1. The utility model provides a cooling device that is used for two-way contact compounding machine of riveting of three-layer, includes shell (1), cooling die (2) and moulded die (3), its characterized in that: the cooling die (2) is arranged outside the forming die (3), and the cooling die (2) is arranged in the shell (1);

a fixing groove (101) and a cooling groove (102) are arranged in the shell (1), and the fixing groove (101) is communicated with the cooling groove (102); the cooling die (2) comprises a fixed cylinder (201), connecting plates (202), a cooling pipe (203), a fixed plate (204), a damping spring (205) and a limiting column (206), wherein the fixed cylinder (201) is installed in a fixed groove (101), the peripheral side surface of the fixed cylinder (201) is connected with a plurality of connecting plates (202), the cooling pipe (203) is in a spiral pipe shape, the cooling pipe (203) is wound on the peripheral side surface of the fixed cylinder (201), and the cooling pipe (203) penetrates through gaps among the connecting plates (202); one surface of the connecting plate (202) is connected with a fixing plate (204), a plurality of limiting holes are formed in one surface of the fixing plate (204), limiting columns (206) are fixedly installed in the limiting holes, the limiting columns (206) are movably connected with the shell (1), a plurality of damping springs (205) are connected to one surface of the fixing plate (204), and one ends of the damping springs (205) are fixedly connected with the shell (1);

the forming die (3) comprises a limiting plate (301) arranged on one surface, the limiting plate (301) is of an annular sheet structure, the size of the limiting plate (301) is matched with that of the fixed cylinder (201), a plurality of screw holes are formed in one surface of the fixed cylinder (201), the limiting plate (301) and the fixed cylinder (201) are fixedly connected through a limiting bolt (302), and the limiting bolt (302) is matched with the screw holes.

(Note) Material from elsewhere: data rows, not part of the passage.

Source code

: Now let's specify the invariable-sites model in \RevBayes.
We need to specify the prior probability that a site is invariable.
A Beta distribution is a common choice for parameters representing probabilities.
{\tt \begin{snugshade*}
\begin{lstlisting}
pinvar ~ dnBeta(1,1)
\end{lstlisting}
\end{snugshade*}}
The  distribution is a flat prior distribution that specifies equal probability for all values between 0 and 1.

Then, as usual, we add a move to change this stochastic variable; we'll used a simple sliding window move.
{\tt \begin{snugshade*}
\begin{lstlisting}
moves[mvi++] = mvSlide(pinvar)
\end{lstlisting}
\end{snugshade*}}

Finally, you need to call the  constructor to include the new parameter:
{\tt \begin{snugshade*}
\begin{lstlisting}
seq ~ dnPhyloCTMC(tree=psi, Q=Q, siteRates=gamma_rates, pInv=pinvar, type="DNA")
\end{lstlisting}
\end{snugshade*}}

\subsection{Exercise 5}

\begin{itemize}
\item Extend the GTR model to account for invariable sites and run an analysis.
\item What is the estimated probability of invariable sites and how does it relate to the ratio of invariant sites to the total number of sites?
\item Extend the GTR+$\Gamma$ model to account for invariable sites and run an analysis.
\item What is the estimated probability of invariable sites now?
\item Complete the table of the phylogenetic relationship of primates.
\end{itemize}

2. The cooling device for the three-layer bidirectional riveting contact compound machine is characterized in that a plurality of drainage holes are formed in one surface of the shell (1), and the cooling pipe (203) is led out of the drainage holes.

3. The cooling device for the three-layer bidirectional riveting contact compound machine as claimed in claim 1 or 2, further comprising a circulating pump and a coolant, wherein the circulating pump is connected with a cooling pipe (203), the coolant is installed in the cooling pipe, and the coolant comprises water.

4. The cooling device for the three-layer bidirectional riveting contact compound machine is characterized in that the connecting plate (202) is obliquely arranged on the peripheral side surface of the fixed cylinder (201), and the inclination angle of the connecting plate (202) is adapted to the pipeline inclination angle of the cooling pipe (203).

5. The cooling device for the three-layer bidirectional riveting contact compounding machine according to claim 1, wherein the shell (1) is mounted on a material cutter, one end of the forming die (3) is provided with a sealing cover, and the forming die (3) is matched with a forming pier.

6. The cooling device for the three-layer bidirectional riveting contact compound machine is characterized in that a clamping structure is further arranged in the fixing groove (101), and the clamping structure limits the fixing cylinder (201) in the fixing groove (101).